**Aim of the task:**
Line filter on the word "setcounter": copy each matching line from the entries.

[Dataset]

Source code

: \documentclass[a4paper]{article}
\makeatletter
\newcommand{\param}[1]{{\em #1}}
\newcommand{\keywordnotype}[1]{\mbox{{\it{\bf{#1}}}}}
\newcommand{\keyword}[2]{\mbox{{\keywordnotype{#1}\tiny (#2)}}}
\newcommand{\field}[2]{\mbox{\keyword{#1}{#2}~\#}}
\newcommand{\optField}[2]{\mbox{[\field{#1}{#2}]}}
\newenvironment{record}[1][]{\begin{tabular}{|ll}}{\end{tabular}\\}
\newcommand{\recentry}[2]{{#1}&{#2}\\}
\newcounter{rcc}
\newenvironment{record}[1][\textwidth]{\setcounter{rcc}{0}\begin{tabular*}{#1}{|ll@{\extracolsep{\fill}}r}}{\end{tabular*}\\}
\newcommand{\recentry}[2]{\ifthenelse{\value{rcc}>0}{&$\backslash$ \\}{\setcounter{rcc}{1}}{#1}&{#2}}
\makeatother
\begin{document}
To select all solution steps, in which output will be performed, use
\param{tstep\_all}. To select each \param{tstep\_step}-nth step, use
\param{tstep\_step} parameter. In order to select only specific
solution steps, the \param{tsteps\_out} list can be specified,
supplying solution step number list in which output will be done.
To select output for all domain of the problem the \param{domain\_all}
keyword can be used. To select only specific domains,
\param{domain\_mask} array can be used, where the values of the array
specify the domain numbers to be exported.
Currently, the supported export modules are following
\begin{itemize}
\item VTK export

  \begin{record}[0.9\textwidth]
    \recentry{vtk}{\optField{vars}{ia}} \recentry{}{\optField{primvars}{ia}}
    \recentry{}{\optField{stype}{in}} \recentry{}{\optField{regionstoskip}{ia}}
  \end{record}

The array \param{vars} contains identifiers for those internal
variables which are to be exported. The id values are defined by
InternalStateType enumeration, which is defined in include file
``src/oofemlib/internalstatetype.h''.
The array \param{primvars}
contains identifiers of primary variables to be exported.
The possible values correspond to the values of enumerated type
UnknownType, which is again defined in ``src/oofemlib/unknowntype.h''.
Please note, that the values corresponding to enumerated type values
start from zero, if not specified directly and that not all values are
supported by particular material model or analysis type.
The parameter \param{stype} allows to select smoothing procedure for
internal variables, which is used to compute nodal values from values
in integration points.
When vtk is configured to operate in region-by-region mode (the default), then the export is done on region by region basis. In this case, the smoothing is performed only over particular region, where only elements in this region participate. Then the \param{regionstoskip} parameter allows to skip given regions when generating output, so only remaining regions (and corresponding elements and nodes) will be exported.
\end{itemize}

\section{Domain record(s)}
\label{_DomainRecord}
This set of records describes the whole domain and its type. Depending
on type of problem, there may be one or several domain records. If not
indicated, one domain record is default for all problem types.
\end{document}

[/Dataset]

**Exercise output:**
\newenvironment{record}[1][\textwidth]{\setcounter{rcc}{0}\begin{tabular*}{#1}{|ll@{\extracolsep{\fill}}r}}{\end{tabular*}\\}
\newcommand{\recentry}[2]{\ifthenelse{\value{rcc}>0}{&$\backslash$ \\}{\setcounter{rcc}{1}}{#1}&{#2}}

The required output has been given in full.